» Instructions for the task
The line holding "Unit Type: Carrier" is the last one to output; start at the first line of the data, keep every line in between exactly, and leave out pictures.
==*==
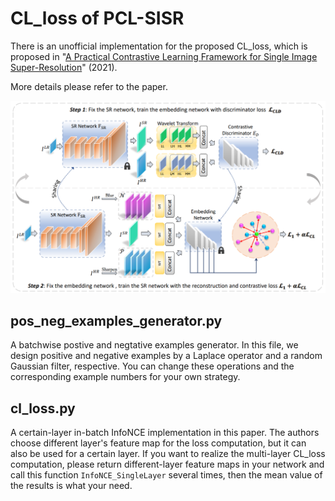 # CL_loss of PCL-SISR
There is an unofficial implementation for the proposed CL_loss, which is proposed in "[A Practical Contrastive Learning Framework for Single Image Super-Resolution](https://arxiv.org/pdf/2111.13924.pdf)" (2021).

More details please refer to the paper.

![PCL-SISR model framework.](./Framework.png)

## pos_neg_examples_generator.py
A batchwise postive and negtative examples generator. In this file, we design positive and negative examples by a Laplace operator and a random Gaussian filter, respective. You can change these operations and the corresponding example numbers for your own strategy.

## cl_loss.py
A certain-layer in-batch InfoNCE implementation in this paper. The authors choose different layer's feature map for the loss computation, but it can also be used for a certain layer. If you want to realize the multi-layer CL_loss computation, please return different-layer feature maps in your network and call this function `InfoNCE_SingleLayer` several times, then the mean value of the results is what your need.
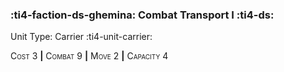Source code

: ### :ti4-faction-ds-ghemina: **Combat Transport I** :ti4-ds:

Unit Type: Carrier :ti4-unit-carrier:

<span style="font-variant:small-caps;">Cost 3</span> __|__ <span style="font-variant:small-caps;">Combat 9</span> __|__ <span style="font-variant:small-caps;">Move 2</span> __|__ <span style="font-variant:small-caps;">Capacity 4</span>

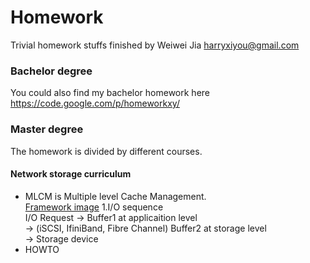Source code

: # Homework


Trivial homework stuffs finished by Weiwei Jia <harryxiyou@gmail.com>

### Bachelor degree
You could also find my bachelor homework here
https://code.google.com/p/homeworkxy/

### Master degree
The homework is divided by different courses.

#### Network storage curriculum
* MLCM is Multiple level Cache Management. <br>
 [Framework image](https://github.com/HarryWei/homework/blob/master/images/MLCM.jpg)
 1.I/O sequence <br>
 I/O Request -> Buffer1 at applicaition level <br>
 -> (iSCSI, IfiniBand, Fibre Channel) Buffer2 at storage level <br>
 -> Storage device <br>
 * HOWTO

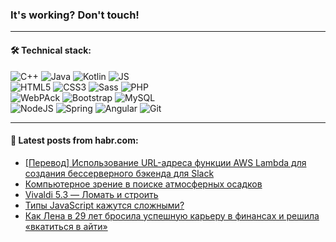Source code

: ### It's working? Don't touch!

---

#### 🛠️ Technical stack:

![C++](https://img.shields.io/badge/C++-informational?logo=c%2B%2B&style=flat&logoColor=white&color=9C033A)
![Java](https://img.shields.io/badge/Java-informational?logo=java&style=flat&logoColor=white&color=007396)
![Kotlin](https://img.shields.io/badge/Kotlin-informational?logo=Kotlin&style=flat&logoColor=white&color=0095D5)
![JS](https://img.shields.io/badge/JS-informational?logo=javaScript&style=flat&logoColor=black&color=F7Df1E) <br>
![HTML5](https://img.shields.io/badge/HTML5-informational?logo=html5&style=flat&logoColor=white&color=E34F26)
![CSS3](https://img.shields.io/badge/CSS3-informational?logo=css3&style=flat&logoColor=white&color=157286)
![Sass](https://img.shields.io/badge/Saas-informational?logo=sass&style=flat&logoColor=white&color=hotpink)
![PHP](https://img.shields.io/badge/PHP-informational?logo=php&style=flat&logoColor=white&color=777BB4) <br>
![WebPAck](https://img.shields.io/badge/WebPack-informational?logo=webPack&style=flat&logoColor=white&color=FF6F00)
![Bootstrap](https://img.shields.io/badge/Bootstrap-informational?logo=Bootstrap&style=flat&logoColor=white&color=7952B3)
![MySQL](https://img.shields.io/badge/MySQL-informational?logo=MySQL&style=flat&logoColor=white&color=00f) <br>
![NodeJS](https://img.shields.io/badge/NodeJS-informational?logo=node.js&style=flat&logoColor=white&color=43853D)
![Spring](https://img.shields.io/badge/Spring-informational?logo=Spring&style=flat&logoColor=white&color=0A9EDC)
![Angular](https://img.shields.io/badge/Vue-informational?logo=vue.js&style=flat&logoColor=white&color=red)
![Git](https://img.shields.io/badge/Git-informational?logo=git&style=flat&logoColor=white&color=darkorange)

___

#### 💬 Latest posts from habr.com:

<!-- BLOG-POST-LIST:START -->
- [[Перевод] Использование URL-адреса функции AWS Lambda для создания бессерверного бэкенда для Slack](https://habr.com/ru/post/667204/?utm_source=habrahabr&utm_medium=rss&utm_campaign=667204)
- [Компьютерное зрение в поиске атмосферных осадков](https://habr.com/ru/post/668958/?utm_source=habrahabr&utm_medium=rss&utm_campaign=668958)
- [Vivaldi 5.3 — Ломать и строить](https://habr.com/ru/post/668942/?utm_source=habrahabr&utm_medium=rss&utm_campaign=668942)
- [Типы JavaScript кажутся сложными?](https://habr.com/ru/post/668938/?utm_source=habrahabr&utm_medium=rss&utm_campaign=668938)
- [Как Лена в 29 лет бросила успешную карьеру в финансах и решила «вкатиться в айти»](https://habr.com/ru/post/668932/?utm_source=habrahabr&utm_medium=rss&utm_campaign=668932)
<!-- BLOG-POST-LIST:END -->
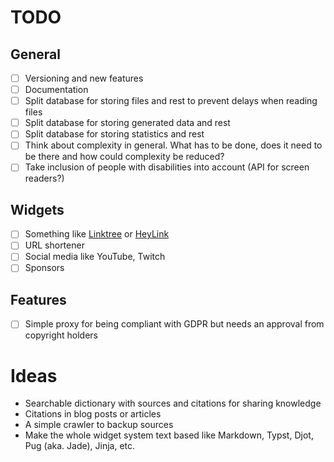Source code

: # TODO

## General
- [ ] Versioning and new features
- [ ] Documentation
- [ ] Split database for storing files and rest to prevent delays when reading files
- [ ] Split database for storing generated data and rest
- [ ] Split database for storing statistics and rest
- [ ] Think about complexity in general. What has to be done, does it need to be there and how could complexity be reduced?
- [ ] Take inclusion of people with disabilities into account (API for screen readers?)

## Widgets

- [ ] Something like [Linktree](https://linktr.ee/) or [HeyLink](https://heylink.me/)
- [ ] URL shortener
- [ ] Social media like YouTube, Twitch
- [ ] Sponsors

## Features
 - [ ] Simple proxy for being compliant with GDPR but needs an approval from copyright holders

# Ideas

- Searchable dictionary with sources and citations for sharing knowledge
- Citations in blog posts or articles
- A simple crawler to backup sources
- Make the whole widget system text based like Markdown, Typst, Djot, Pug (aka. Jade), Jinja, etc.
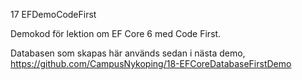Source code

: 17 EFDemoCodeFirst

Demokod för lektion om EF Core 6 med Code First.

Databasen som skapas här används sedan i nästa demo, https://github.com/CampusNykoping/18-EFCoreDatabaseFirstDemo
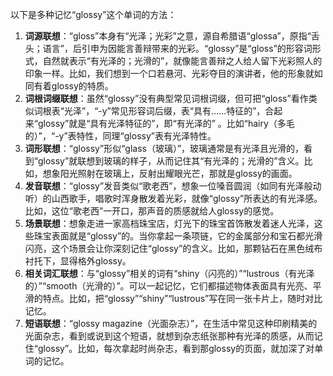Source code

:以下是多种记忆“glossy”这个单词的方法：
1. **词源联想**：“gloss”本身有“光泽；光彩”之意，源自希腊语“glossa”，原指“舌头；语言”，后引申为因能言善辩带来的光彩。“glossy”是“gloss”的形容词形式，自然就表示“有光泽的；光滑的”，就像能言善辩之人给人留下光彩照人的印象一样。比如，我们想到一个口若悬河、光彩夺目的演讲者，他的形象就如同有着glossy的特质。
2. **词根词缀联想**：虽然“glossy”没有典型常见词根词缀，但可把“gloss”看作类似词根表“光泽”，“-y”常见形容词后缀，表“具有……特征的”，合起来“glossy”就是“具有光泽特征的”，即“有光泽的” 。比如“hairy（多毛的）”，“-y”表特性，同理“glossy”表有光泽特性。
3. **词形联想**：“glossy”形似“glass（玻璃）”，玻璃通常是有光泽且光滑的，看到“glossy”就联想到玻璃的样子，从而记住其“有光泽的；光滑的”含义。比如，想象阳光照射在玻璃上，反射出耀眼光芒，那就是glossy的画面。
4. **发音联想**：“glossy”发音类似“歌老西”，想象一位嗓音圆润（如同有光泽般动听）的山西歌手，唱歌时浑身散发着光彩，就像“glossy”所表达的有光泽感。比如，这位“歌老西”一开口，那声音的质感就给人glossy的感觉。
5. **场景联想**：想象走进一家高档珠宝店，灯光下的珠宝首饰散发着迷人光泽，这些珠宝表面就是“glossy”的。当你拿起一条项链，它的金属部分和宝石都光滑闪亮，这个场景会让你深刻记住“glossy”的含义。比如，那颗钻石在黑色绒布衬托下，显得格外glossy。
6. **相关词汇联想**：与“glossy”相关的词有“shiny（闪亮的）”“lustrous（有光泽的）”“smooth（光滑的）”。可以一起记忆，它们都描述物体表面具有光亮、平滑的特点。比如，把“glossy”“shiny”“lustrous”写在同一张卡片上，随时对比记忆。
7. **短语联想**：“glossy magazine（光面杂志）”，在生活中常见这种印刷精美的光面杂志，看到或说到这个短语，就想到杂志纸张那种有光泽的质感，从而记住“glossy”。比如，每次拿起时尚杂志，看到那glossy的页面，就加深了对单词的记忆。 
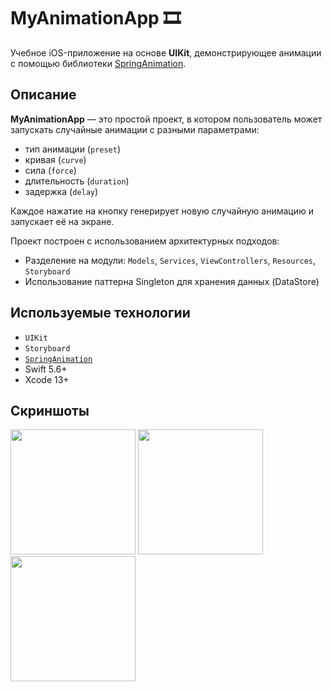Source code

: # MyAnimationApp 🎞

Учебное iOS-приложение на основе **UIKit**, демонстрирующее анимации с помощью библиотеки [SpringAnimation](https://github.com/LexDeBash/SpringAnimation).

## Описание

**MyAnimationApp** — это простой проект, в котором пользователь может запускать случайные анимации с разными параметрами:

- тип анимации (`preset`)
- кривая (`curve`)
- сила (`force`)
- длительность (`duration`)
- задержка (`delay`)

Каждое нажатие на кнопку генерирует новую случайную анимацию и запускает её на экране.

Проект построен с использованием архитектурных подходов:
- Разделение на модули: `Models`, `Services`, `ViewControllers`, `Resources`, `Storyboard`
- Использование паттерна Singleton для хранения данных (DataStore)

## Используемые технологии

- `UIKit`
- `Storyboard`
- [`SpringAnimation`](https://github.com/LexDeBash/SpringAnimation)
- Swift 5.6+
- Xcode 13+

## Скриншоты

<p float="left">
  <img src="https://i.imgur.com/LNmDwcu.jpeg" width="200">
  <img src="https://i.imgur.com/RSWEVlR.jpeg" width="200">
  <img src="https://i.imgur.com/MR0Hl9k.jpeg" width="200">
</p>
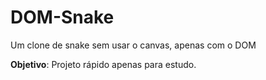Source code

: # DOM-Snake
Um clone de snake sem usar o canvas, apenas com o DOM

**Objetivo**: Projeto rápido apenas para estudo.
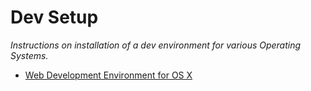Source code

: # Dev Setup

*Instructions on installation of a dev environment for various Operating Systems.*

- [Web Development Environment for OS X](docs/osx_web.md)
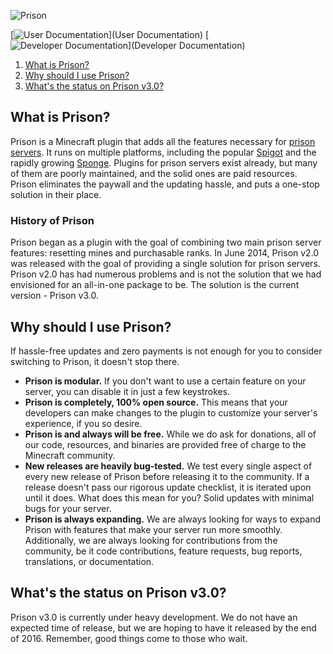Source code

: ![Prison](https://i.imgsafe.org/874e61d951.png)

[![User Documentation](https://i.imgsafe.org/8b43909359.png)](User Documentation)
[![Developer Documentation](https://i.imgsafe.org/8b43918c13.png)](Developer Documentation)

1. [What is Prison?](#what-is-prison)
2. [Why should I use Prison?](#why-should-i-use-prison)
3. [What's the status on Prison v3.0?](#whats-the-status-on-prison-v30)

## What is Prison?

Prison is a Minecraft plugin that adds all the features necessary for [prison servers](https://woodycraft.net/threads/what-is-a-prison-server-a-general-explanation.21161/). It runs on multiple platforms, including the popular [Spigot](http://spigotmc.org) and the rapidly growing [Sponge](http://spongepowered.org). Plugins for prison servers exist already, but many of them are poorly maintained, and the solid ones are paid resources. Prison eliminates the paywall and the updating hassle, and puts a one-stop solution in their place.

### History of Prison

Prison began as a plugin with the goal of combining two main prison server features: resetting mines and purchasable ranks. In June 2014, Prison v2.0 was released with the goal of providing a single solution for prison servers. Prison v2.0 has had numerous problems and is not the solution that we had envisioned for an all-in-one package to be. The solution is the current version - Prison v3.0.

## Why should I use Prison?

If hassle-free updates and zero payments is not enough for you to consider switching to Prison, it doesn't stop there.

* **Prison is modular.** If you don't want to use a certain feature on your server, you can disable it in just a few keystrokes.
* **Prison is completely, 100% open source.** This means that your developers can make changes to the plugin to customize your server's experience, if you so desire.
* **Prison is and always will be free.** While we do ask for donations, all of our code, resources, and binaries are provided free of charge to the Minecraft community.
* **New releases are heavily bug-tested.** We test every single aspect of every new release of Prison before releasing it to the community. If a release doesn't pass our rigorous update checklist, it is iterated upon until it does. What does this mean for you? Solid updates with minimal bugs for your server.
* **Prison is always expanding.** We are always looking for ways to expand Prison with features that make your server run more smoothly. Additionally, we are always looking for contributions from the community, be it code contributions, feature requests, bug reports, translations, or documentation.

## What's the status on Prison v3.0?

Prison v3.0 is currently under heavy development. We do not have an expected time of release, but we are hoping to have it released by the end of 2016. Remember, good things come to those who wait.
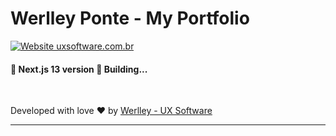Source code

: 
# Werlley Ponte - My Portfolio

[![Website uxsoftware.com.br](https://img.shields.io/website-up-down-green-red/https/uxsoftware.com.br.svg)](https://uxsoftware.com.br/)

#### 🚧 Next.js 13 version 🚀 Building...

<br/>

Developed with love ❤️ by [Werlley - UX Software ](https://www.uxsoftware.com.br/)

---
==*==
» Problem solution
 # CL_loss of PCL-SISR
There is an unofficial implementation for the proposed CL_loss, which is proposed in "[A Practical Contrastive Learning Framework for Single Image Super-Resolution](https://arxiv.org/pdf/2111.13924.pdf)" (2021).

More details please refer to the paper.

![PCL-SISR model framework.](./Framework.png)

## pos_neg_examples_generator.py
A batchwise postive and negtative examples generator. In this file, we design positive and negative examples by a Laplace operator and a random Gaussian filter, respective. You can change these operations and the corresponding example numbers for your own strategy.

## cl_loss.py
A certain-layer in-batch InfoNCE implementation in this paper. The authors choose different layer's feature map for the loss computation, but it can also be used for a certain layer. If you want to realize the multi-layer CL_loss computation, please return different-layer feature maps in your network and call this function `InfoNCE_SingleLayer` several times, then the mean value of the results is what your need.
Source code

: ### :ti4-faction-ds-ghemina: **Combat Transport I** :ti4-ds:

Unit Type: Carrier :ti4-unit-carrier:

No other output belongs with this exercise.